The House has now voted to hold Lois Lerner in contempt for her refusal to testify before the House Committee on Oversight and Government Reform. According to the process established by 2 U.S.C. § 194, the Speaker must now certify the statement of facts reflecting the contempt to the U.S. Attorney for the District of Columbia, “whose duty it shall be to bring the matter before the grand jury for its action.”
The House has consistently viewed this language as requiring the U.S. Attorney to present the contempt matter to the grand jury. (By “the House,” I mean the House leadership, majority and institutional counsel at any particular time. I would not be surprised if particular members have taken different positions when they were not in the majority.). See, for example, this 2008 letter from then-Speaker Pelosi regarding the contempt citations for Josh Bolten and Harriet Miers, explaining that “[u]nder section 194, [the U.S. Attorney] is now required ‘to bring the matter before the grand jury for its action.’” (emphasis added)
The ordinary meaning of “duty” supports the House’s position. Any dictionary will tell you that “duty” refers to an obligation, not an option. See, e.g., Black’s Law Dictionary (5th ed. 1979) (“A human action which is exactly comformable to the laws which require us to obey them. Legal or moral obligation. Obligatory conduct or service. Moral obligation to perform.”). Moreover, it seems highly unlikely that Congress used this term loosely or inadvertently. There can be little doubt that Congress wanted to ensure that its contempt citations were actually presented to the grand jury.

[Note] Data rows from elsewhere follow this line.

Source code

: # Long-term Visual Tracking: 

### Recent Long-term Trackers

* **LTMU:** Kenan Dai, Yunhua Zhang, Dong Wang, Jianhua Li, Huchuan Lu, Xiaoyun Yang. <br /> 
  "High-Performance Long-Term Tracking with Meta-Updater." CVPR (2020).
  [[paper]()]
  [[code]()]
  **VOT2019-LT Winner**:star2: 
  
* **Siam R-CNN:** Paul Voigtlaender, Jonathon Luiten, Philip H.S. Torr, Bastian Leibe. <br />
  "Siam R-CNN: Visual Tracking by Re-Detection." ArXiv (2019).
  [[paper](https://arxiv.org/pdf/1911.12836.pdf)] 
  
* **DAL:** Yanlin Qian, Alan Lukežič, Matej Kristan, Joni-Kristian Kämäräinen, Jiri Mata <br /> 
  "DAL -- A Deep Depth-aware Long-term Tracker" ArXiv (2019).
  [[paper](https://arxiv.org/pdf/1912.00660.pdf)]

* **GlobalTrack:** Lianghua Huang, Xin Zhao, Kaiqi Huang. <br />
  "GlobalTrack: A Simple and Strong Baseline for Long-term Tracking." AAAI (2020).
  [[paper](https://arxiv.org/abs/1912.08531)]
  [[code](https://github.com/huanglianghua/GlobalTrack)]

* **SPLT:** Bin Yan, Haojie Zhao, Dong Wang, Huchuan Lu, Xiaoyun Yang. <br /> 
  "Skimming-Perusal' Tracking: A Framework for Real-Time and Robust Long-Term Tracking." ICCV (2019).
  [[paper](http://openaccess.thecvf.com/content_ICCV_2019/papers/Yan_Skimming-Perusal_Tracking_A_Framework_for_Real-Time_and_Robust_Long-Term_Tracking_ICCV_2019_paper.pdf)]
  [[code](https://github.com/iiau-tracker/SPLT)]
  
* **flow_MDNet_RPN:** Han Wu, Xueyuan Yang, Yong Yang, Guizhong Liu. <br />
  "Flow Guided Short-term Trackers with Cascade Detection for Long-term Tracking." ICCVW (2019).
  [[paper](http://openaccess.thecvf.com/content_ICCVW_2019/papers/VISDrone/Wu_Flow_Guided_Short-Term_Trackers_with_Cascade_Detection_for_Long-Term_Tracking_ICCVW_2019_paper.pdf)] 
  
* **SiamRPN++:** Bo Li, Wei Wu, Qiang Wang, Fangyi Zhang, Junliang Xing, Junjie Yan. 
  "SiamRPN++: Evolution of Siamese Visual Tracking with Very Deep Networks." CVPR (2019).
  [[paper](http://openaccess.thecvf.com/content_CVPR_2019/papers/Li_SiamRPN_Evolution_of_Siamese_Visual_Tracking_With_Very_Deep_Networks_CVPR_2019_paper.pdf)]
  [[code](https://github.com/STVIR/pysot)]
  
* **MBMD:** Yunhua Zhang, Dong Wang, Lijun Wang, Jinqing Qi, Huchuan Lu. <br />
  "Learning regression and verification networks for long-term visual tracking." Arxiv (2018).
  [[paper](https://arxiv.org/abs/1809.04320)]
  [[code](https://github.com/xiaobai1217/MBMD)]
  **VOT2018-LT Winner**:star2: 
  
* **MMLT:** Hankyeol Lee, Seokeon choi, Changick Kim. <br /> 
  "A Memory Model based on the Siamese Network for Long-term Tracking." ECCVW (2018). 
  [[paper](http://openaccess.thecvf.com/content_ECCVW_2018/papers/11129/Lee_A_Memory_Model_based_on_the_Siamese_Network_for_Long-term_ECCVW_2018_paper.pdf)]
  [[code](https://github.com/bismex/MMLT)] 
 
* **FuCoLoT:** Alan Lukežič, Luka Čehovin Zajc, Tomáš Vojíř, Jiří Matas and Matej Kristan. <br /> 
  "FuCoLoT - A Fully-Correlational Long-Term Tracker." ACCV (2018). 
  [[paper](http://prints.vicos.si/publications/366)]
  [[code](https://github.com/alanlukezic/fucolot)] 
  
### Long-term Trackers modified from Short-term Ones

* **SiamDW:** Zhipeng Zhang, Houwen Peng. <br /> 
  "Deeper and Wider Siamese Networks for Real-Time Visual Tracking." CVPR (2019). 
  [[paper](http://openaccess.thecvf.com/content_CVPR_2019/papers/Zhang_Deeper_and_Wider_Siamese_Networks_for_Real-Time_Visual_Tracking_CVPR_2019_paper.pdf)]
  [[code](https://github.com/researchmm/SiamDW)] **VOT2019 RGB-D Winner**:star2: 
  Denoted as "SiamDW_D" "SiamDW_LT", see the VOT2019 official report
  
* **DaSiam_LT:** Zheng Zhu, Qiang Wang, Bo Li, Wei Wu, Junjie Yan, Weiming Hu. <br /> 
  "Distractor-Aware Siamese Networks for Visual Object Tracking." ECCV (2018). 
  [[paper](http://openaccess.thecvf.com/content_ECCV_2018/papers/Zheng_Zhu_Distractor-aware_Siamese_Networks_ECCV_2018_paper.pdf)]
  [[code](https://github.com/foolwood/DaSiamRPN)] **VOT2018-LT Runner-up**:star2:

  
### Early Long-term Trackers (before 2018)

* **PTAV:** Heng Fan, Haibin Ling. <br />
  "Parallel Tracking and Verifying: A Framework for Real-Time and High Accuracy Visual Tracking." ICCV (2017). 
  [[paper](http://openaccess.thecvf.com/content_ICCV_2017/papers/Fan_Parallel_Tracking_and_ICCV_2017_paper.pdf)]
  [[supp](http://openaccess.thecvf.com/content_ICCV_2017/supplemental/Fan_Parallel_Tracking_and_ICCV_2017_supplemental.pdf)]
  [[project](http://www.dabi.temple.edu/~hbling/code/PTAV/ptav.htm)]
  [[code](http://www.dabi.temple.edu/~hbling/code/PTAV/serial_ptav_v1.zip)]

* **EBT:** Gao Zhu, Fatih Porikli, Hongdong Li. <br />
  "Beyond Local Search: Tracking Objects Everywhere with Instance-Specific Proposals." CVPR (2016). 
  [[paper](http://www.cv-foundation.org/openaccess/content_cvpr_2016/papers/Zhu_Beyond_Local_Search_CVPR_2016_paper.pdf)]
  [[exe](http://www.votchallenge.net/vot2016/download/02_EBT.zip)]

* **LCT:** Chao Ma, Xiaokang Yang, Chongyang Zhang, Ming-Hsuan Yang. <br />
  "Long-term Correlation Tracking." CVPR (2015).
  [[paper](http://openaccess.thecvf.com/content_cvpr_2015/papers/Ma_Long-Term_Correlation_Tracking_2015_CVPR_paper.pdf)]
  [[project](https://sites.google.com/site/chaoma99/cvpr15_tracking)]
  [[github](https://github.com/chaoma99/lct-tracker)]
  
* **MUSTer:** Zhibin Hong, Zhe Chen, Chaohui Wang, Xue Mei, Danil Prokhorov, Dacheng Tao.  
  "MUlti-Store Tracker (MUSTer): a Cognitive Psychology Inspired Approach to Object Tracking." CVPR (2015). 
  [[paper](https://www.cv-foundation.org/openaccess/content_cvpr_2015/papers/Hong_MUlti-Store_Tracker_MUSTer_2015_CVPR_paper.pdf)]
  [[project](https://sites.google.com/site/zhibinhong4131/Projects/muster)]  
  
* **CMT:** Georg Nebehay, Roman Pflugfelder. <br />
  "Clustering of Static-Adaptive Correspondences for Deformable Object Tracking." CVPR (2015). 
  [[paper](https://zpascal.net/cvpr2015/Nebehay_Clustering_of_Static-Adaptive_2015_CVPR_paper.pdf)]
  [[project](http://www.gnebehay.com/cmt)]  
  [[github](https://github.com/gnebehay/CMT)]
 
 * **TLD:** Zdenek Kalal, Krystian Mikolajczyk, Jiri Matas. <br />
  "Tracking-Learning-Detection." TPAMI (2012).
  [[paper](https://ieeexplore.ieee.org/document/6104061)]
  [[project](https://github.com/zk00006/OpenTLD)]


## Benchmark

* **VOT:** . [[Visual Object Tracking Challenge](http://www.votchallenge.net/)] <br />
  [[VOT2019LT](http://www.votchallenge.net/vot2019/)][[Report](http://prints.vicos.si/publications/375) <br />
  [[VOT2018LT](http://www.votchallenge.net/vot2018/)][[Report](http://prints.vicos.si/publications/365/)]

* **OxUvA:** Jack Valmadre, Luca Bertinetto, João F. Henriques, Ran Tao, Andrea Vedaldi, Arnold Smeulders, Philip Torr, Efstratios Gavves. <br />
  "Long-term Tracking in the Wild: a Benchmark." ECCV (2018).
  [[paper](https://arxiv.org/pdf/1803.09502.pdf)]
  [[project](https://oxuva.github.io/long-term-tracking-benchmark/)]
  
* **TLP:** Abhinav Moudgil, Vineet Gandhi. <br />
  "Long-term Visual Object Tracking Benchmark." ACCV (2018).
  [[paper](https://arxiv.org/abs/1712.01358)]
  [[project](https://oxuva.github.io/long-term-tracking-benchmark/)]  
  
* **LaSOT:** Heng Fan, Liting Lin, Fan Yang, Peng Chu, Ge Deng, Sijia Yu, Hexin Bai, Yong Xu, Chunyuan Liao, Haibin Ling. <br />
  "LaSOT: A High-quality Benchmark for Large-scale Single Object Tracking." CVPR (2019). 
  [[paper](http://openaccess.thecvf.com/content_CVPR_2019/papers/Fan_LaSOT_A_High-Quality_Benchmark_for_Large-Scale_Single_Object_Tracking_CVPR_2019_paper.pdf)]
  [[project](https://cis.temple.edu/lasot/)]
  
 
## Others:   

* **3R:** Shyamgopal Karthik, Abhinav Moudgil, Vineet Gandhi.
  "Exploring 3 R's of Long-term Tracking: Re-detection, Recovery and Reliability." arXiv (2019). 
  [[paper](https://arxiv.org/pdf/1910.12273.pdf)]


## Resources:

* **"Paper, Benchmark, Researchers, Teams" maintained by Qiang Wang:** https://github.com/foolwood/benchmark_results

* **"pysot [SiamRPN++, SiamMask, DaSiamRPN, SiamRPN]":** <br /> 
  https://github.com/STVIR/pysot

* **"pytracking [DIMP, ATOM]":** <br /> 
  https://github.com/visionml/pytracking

Nevertheless, the executive branch has declined to read section 194 as imposing a mandatory obligation. In this 1984 OLC opinion, then-Assistant Attorney General Ted Olson explained that while the language of the statute “might suggest a mandatory obligation,” the statute must be read in light of the common law doctrine of prosecutorial discretion and separation of powers considerations that preclude Congress from directing that a particular individual be prosecuted. Based on these factors, he concluded “that the United States Attorney and the Attorney General, to whom the United States Attorney is responsible, retain their discretion not to refer a contempt of Congress citation to a grand jury.”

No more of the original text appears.